I did not encounter slabs large enough to be of concern, but it would not have surprised me in the right terrain.
Mostly cloudy with some filtered sun. Very cold. Wind chill was frigid. Light to moderate wind from the N and NE. Flagging and obvious drifting/sifting at times at upper elevation.
I saw two small loose snow avalanches. I think the one by Chocolate Gulch was likely yesterday afternoon. I saw another on an E-face at the head of Bluff Ck just over the Smoky Crest. It was unclear if that was from this morning's sun breaks or from yesterday.
S at 9,100', low angle slope:
A mixed bag of crust and facet layers. The depth, thickness, and strength of these layers varied greatly depending on aspect and slope angle. ECTNs down 10 cm.
0-8 new snow with a thin layer of facets underneath.

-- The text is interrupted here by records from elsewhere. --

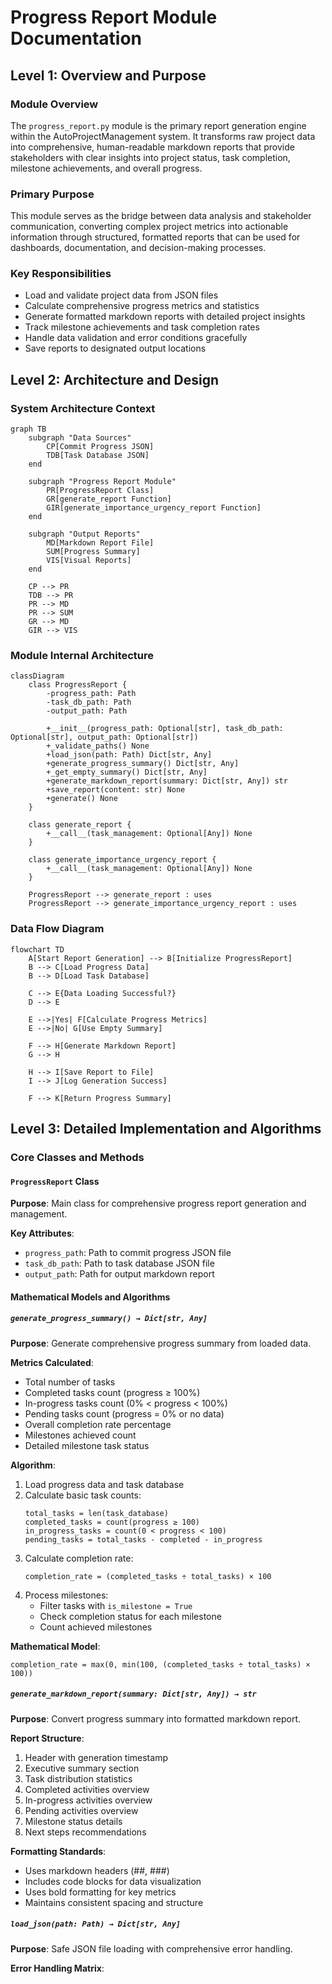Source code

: # Progress Report Module Documentation

## Level 1: Overview and Purpose

### Module Overview
The `progress_report.py` module is the primary report generation engine within the AutoProjectManagement system. It transforms raw project data into comprehensive, human-readable markdown reports that provide stakeholders with clear insights into project status, task completion, milestone achievements, and overall progress.

### Primary Purpose
This module serves as the bridge between data analysis and stakeholder communication, converting complex project metrics into actionable information through structured, formatted reports that can be used for dashboards, documentation, and decision-making processes.

### Key Responsibilities
- Load and validate project data from JSON files
- Calculate comprehensive progress metrics and statistics
- Generate formatted markdown reports with detailed project insights
- Track milestone achievements and task completion rates
- Handle data validation and error conditions gracefully
- Save reports to designated output locations

## Level 2: Architecture and Design

### System Architecture Context

```mermaid
graph TB
    subgraph "Data Sources"
        CP[Commit Progress JSON]
        TDB[Task Database JSON]
    end
    
    subgraph "Progress Report Module"
        PR[ProgressReport Class]
        GR[generate_report Function]
        GIR[generate_importance_urgency_report Function]
    end
    
    subgraph "Output Reports"
        MD[Markdown Report File]
        SUM[Progress Summary]
        VIS[Visual Reports]
    end
    
    CP --> PR
    TDB --> PR
    PR --> MD
    PR --> SUM
    GR --> MD
    GIR --> VIS
```

### Module Internal Architecture

```mermaid
classDiagram
    class ProgressReport {
        -progress_path: Path
        -task_db_path: Path
        -output_path: Path
        
        +__init__(progress_path: Optional[str], task_db_path: Optional[str], output_path: Optional[str])
        +_validate_paths() None
        +load_json(path: Path) Dict[str, Any]
        +generate_progress_summary() Dict[str, Any]
        +_get_empty_summary() Dict[str, Any]
        +generate_markdown_report(summary: Dict[str, Any]) str
        +save_report(content: str) None
        +generate() None
    }
    
    class generate_report {
        +__call__(task_management: Optional[Any]) None
    }
    
    class generate_importance_urgency_report {
        +__call__(task_management: Optional[Any]) None
    }
    
    ProgressReport --> generate_report : uses
    ProgressReport --> generate_importance_urgency_report : uses
```

### Data Flow Diagram

```mermaid
flowchart TD
    A[Start Report Generation] --> B[Initialize ProgressReport]
    B --> C[Load Progress Data]
    B --> D[Load Task Database]
    
    C --> E{Data Loading Successful?}
    D --> E
    
    E -->|Yes| F[Calculate Progress Metrics]
    E -->|No| G[Use Empty Summary]
    
    F --> H[Generate Markdown Report]
    G --> H
    
    H --> I[Save Report to File]
    I --> J[Log Generation Success]
    
    F --> K[Return Progress Summary]
```

## Level 3: Detailed Implementation and Algorithms

### Core Classes and Methods

#### `ProgressReport` Class
**Purpose**: Main class for comprehensive progress report generation and management.

**Key Attributes**:
- `progress_path`: Path to commit progress JSON file
- `task_db_path`: Path to task database JSON file  
- `output_path`: Path for output markdown report

#### Mathematical Models and Algorithms

##### `generate_progress_summary() → Dict[str, Any]`
**Purpose**: Generate comprehensive progress summary from loaded data.

**Metrics Calculated**:
- Total number of tasks
- Completed tasks count (progress ≥ 100%)
- In-progress tasks count (0% < progress < 100%)
- Pending tasks count (progress = 0% or no data)
- Overall completion rate percentage
- Milestones achieved count
- Detailed milestone task status

**Algorithm**:
1. Load progress data and task database
2. Calculate basic task counts:
   ```
   total_tasks = len(task_database)
   completed_tasks = count(progress ≥ 100)
   in_progress_tasks = count(0 < progress < 100)  
   pending_tasks = total_tasks - completed - in_progress
   ```
3. Calculate completion rate:
   ```
   completion_rate = (completed_tasks ÷ total_tasks) × 100
   ```
4. Process milestones:
   - Filter tasks with `is_milestone = True`
   - Check completion status for each milestone
   - Count achieved milestones

**Mathematical Model**:
```
completion_rate = max(0, min(100, (completed_tasks ÷ total_tasks) × 100))
```

##### `generate_markdown_report(summary: Dict[str, Any]) → str`
**Purpose**: Convert progress summary into formatted markdown report.

**Report Structure**:
1. Header with generation timestamp
2. Executive summary section
3. Task distribution statistics  
4. Completed activities overview
5. In-progress activities overview
6. Pending activities overview
7. Milestone status details
8. Next steps recommendations

**Formatting Standards**:
- Uses markdown headers (##, ###)
- Includes code blocks for data visualization
- Uses bold formatting for key metrics
- Maintains consistent spacing and structure

##### `load_json(path: Path) → Dict[str, Any]`
**Purpose**: Safe JSON file loading with comprehensive error handling.

**Error Handling Matrix**:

8-10 crust with facets below.
10-15 small facet layer.
15-17 crust with facets below.
17-37 facets with perc. columns.
37-39 re-frozen meltwater (pooling layer)
39-> stronger P rounding facets
NE at 9,500':
A very weak upper snowpack. I would not want to encounter this setup where the slab was more uniformly dense. In this location, snowpack tests produced ECTXs and ECTNs in a layer of surface hoar on the upper obvious stripe and ECTNs and ECTPs (6 and 7 taps) on the lower stripe.
Problem | Location | Distribution | Sensitivity | Size | Comments |
---|---|---|---|---|---|
Wind Slab |
|
Comments: Hard to imagine not finding a wind slab in favorable terrain. |
I skied short steep slopes without an obvious recent wind load. I would have avoided upper elevation N-NE with any wind-press or recent loading.